Author Jay Baer believes that criticism doesn't have to be painful. In fact, he argues that it can be beneficial, if treated the right way. In my recent podcast interview about his new book Hug Your Haters, he offered some ways to think about criticism differently and to even use it to your advantage. "If you're trying hard, you're going to get criticism," Baer says. "Anything that gets no criticism probably doesn't take enough chances." He offers a few tactics for dealing with the critics who cross our path. 

Re-frame criticism as a favor

Whether you agree with it or not, criticism is "free market research" that can be valuable in helping you improve what you do. Baer argues that rather than treating criticism as a hostile act, we should treat it as a favor. He believes that "negative feedback is probably the best possible thing for your work. Remember that people who complain are using their time to tell you how to get better. You might not like the way they phrase it or the score they gave you, but it is a gift and it should be acknowledged as such." 

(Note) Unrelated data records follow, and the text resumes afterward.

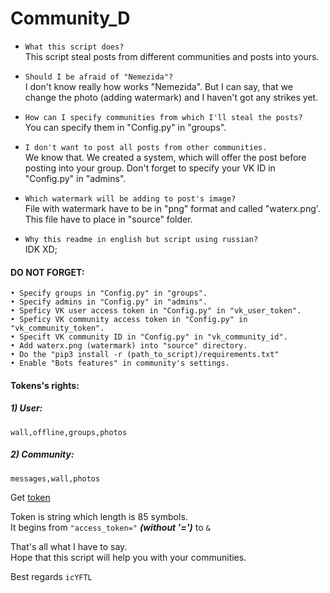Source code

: # Community_D

* `What this script does?`  
    This script steal posts from different communities and posts into yours.

* `Should I be afraid of "Nemezida"?`  
    I don't know really how works "Nemezida".
    But I can say, that we change the photo (adding watermark)
    and I haven't got any strikes yet.

* `How can I specify communities from which I'll steal the posts?`  
    You can specify them in "Config.py" in "groups".

* `I don't want to post all posts from other communities.`  
    We know that.
    We created a system, which will offer the post before posting into your group.
    Don't forget to specify your VK ID in "Config.py" in "admins".

* `Which watermark will be adding to post's image?`  
    File with watermark have to be in "png" format and called "waterx.png'.
    This file have to place in "source" folder.
    
* `Why this readme in english but script using russian?`  
    IDK XD;




#### DO NOT FORGET:
    • Specify groups in "Config.py" in "groups".
    • Specify admins in "Config.py" in "admins".
    • Speficy VK user access token in "Config.py" in "vk_user_token".  
    • Speficy VK community access token in "Config.py" in "vk_community_token".
    • Specift VK community ID in "Config.py" in "vk_community_id".  
    • Add waterx.png (watermark) into "source" directory.  
    • Do the "pip3 install -r (path_to_script)/requirements.txt"
    • Enable "Bots features" in community's settings.

#### Tokens's rights:  
##### 1) User: 
    wall,offline,groups,photos
##### 2) Community:
    messages,wall,photos

Get [token](https://oauth.vk.com/authorize?client_id=6949573&scope=wall,offline,groups,photos&redirect_uri=https://oauth.vk.com/blank.html&display=page&response_type=token&revoke=1 "Get user's access token VK")

Token is string which length is 85 symbols.  
It begins from `"access_token="` ***(without '=')*** to `&`   


That's all what I have to say.  
Hope that this script will help you with your communities.

Best regards `icYFTL`


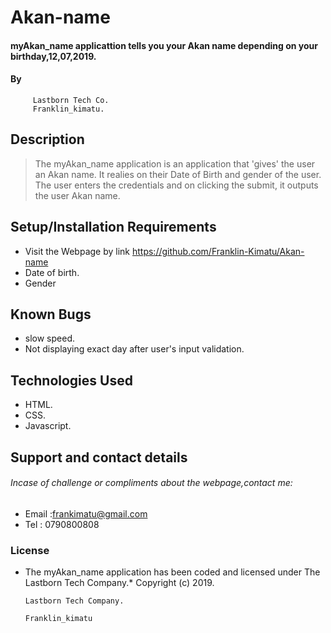 # Akan-name
 
#### myAkan_name applicattion tells you your Akan name depending on your birthday,12,07,2019.
#### By  
         Lastborn Tech Co. 
         Franklin_kimatu.
## Description
> The myAkan_name application is an application that 'gives' the user an Akan name. It realies on their Date of Birth and gender of the user. The user enters the credentials and on clicking the submit, it outputs the user Akan name.
## Setup/Installation Requirements
* Visit the Webpage by link https://github.com/Franklin-Kimatu/Akan-name
* Date of birth.
* Gender

## Known Bugs
* slow speed.
* Not displaying exact day after user's input validation.
## Technologies Used
* HTML.
* CSS.
* Javascript.
## Support and contact details
###### Incase of challenge or compliments about the webpage,contact me:
* Email :frankimatu@gmail.com
* Tel : 0790800808
### License
* The myAkan_name application has been coded and licensed under The Lastborn Tech Company.*
Copyright (c) 2019.

      Lastborn Tech Company.
      
      Franklin_kimatu 
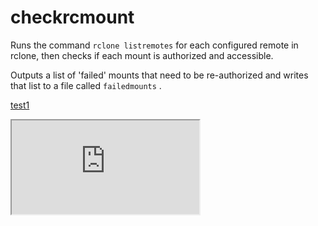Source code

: # checkrcmount

Runs the command `rclone listremotes` for each configured remote in rclone, then checks if each mount is authorized and accessible. 

Outputs a list of 'failed' mounts that need to be re-authorized and writes that list to a file called `failedmounts` .

[test1](https://github.com/88lex/checkrcmount/blob/master/docs/test1.md)


<iframe src="https://docs.google.com/document/d/e/2PACX-1vSPm3svwcdAyjrSLLxxUn8vWS6gUbZIqQKu0JWIzChhKcuOJWkfFfT7pV4l-z3cSEh1XZlNk0brupul/pub?embedded=true"></iframe>
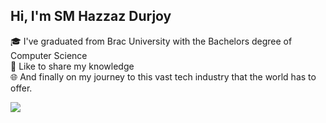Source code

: ## Hi, I'm SM Hazzaz Durjoy

<p>
🎓 I've graduated from Brac University with the Bachelors degree of Computer Science </br>
🚀 Like to share my knowledge </br>
🌐 And finally on my journey to this vast tech industry that the world has to offer.
</p>


![](https://komarev.com/ghpvc/?username=sh-hdurjoy)

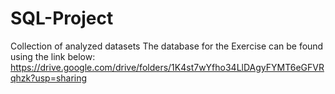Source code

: # SQL-Project
Collection of analyzed datasets
The database for the Exercise can be found using the link below:
https://drive.google.com/drive/folders/1K4st7wYfho34LlDAgyFYMT6eGFVRqhzk?usp=sharing
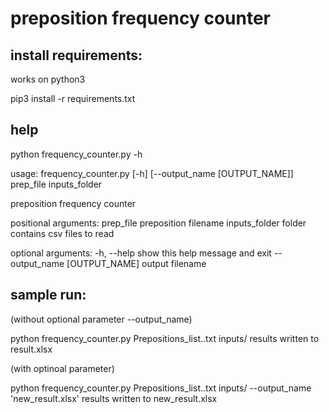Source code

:preposition frequency counter
============================

install requirements:
---------------------
works on python3

pip3 install -r requirements.txt

help
----

python frequency_counter.py -h

usage: frequency_counter.py [-h] [--output_name [OUTPUT_NAME]]
                            prep_file inputs_folder

preposition frequency counter

positional arguments:
  prep_file             preposition filename
  inputs_folder         folder contains csv files to read

optional arguments:
  -h, --help            show this help message and exit
  --output_name [OUTPUT_NAME]
                        output filename


sample run:
---------
(without optional parameter --output_name)

python frequency_counter.py Prepositions_list..txt inputs/
results written to result.xlsx

(with optinoal parameter)

python frequency_counter.py Prepositions_list..txt inputs/ --output_name 'new_result.xlsx'
results written to new_result.xlsx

Ask "What Is The Kernel Of Truth, or Actionable Idea?"

It's tempting to completely brush off criticism, but doing so might cause you to overlook valuable insights. Whether or not the criticism is completely on the mark, there is probably something at the core that could be actionable. Strive to discover that actionable piece of truth and apply it in order to make your work better. 

Remember that critics have motives too, and they're not always hostile

You might be tempted to assume that all critics act out of hostility, but that's always not the case. There can be any number of reasons that someone didn't connect with your work or idea, especially when the criticism is done in public. "On-stage haters want an audience, and they may say things in a review or on social media that can be funny, or inflammatory, or filled with rhetoric because they are trying to entertain themselves or their friends. What they want is a group empathy cloud to come up around their complaint," Baer argues. As such, always filter criticism through the motives of the critic. It's possible that they never even intended for you to see their comments. 

Engage no more than twice, then move on

You may want to simply ignore the criticism, but Baer argues that this is the worst thing you can do, especially if it's been delivered in a public forum. Don't be afraid to engage your critic, and to respond to the issues raised. However, Baer says that you should be careful not to get pulled into a rabbit hole of interaction. Rather, he says to graciously respond to their concerns, engage with the critic no more than two times, then move on. 

Don't allow the fear of criticism to prevent you from introducing your ideas into the marketplace. Once you learn to treat critics as allies and not enemies, you can - as Baer says - learn to hug your haters.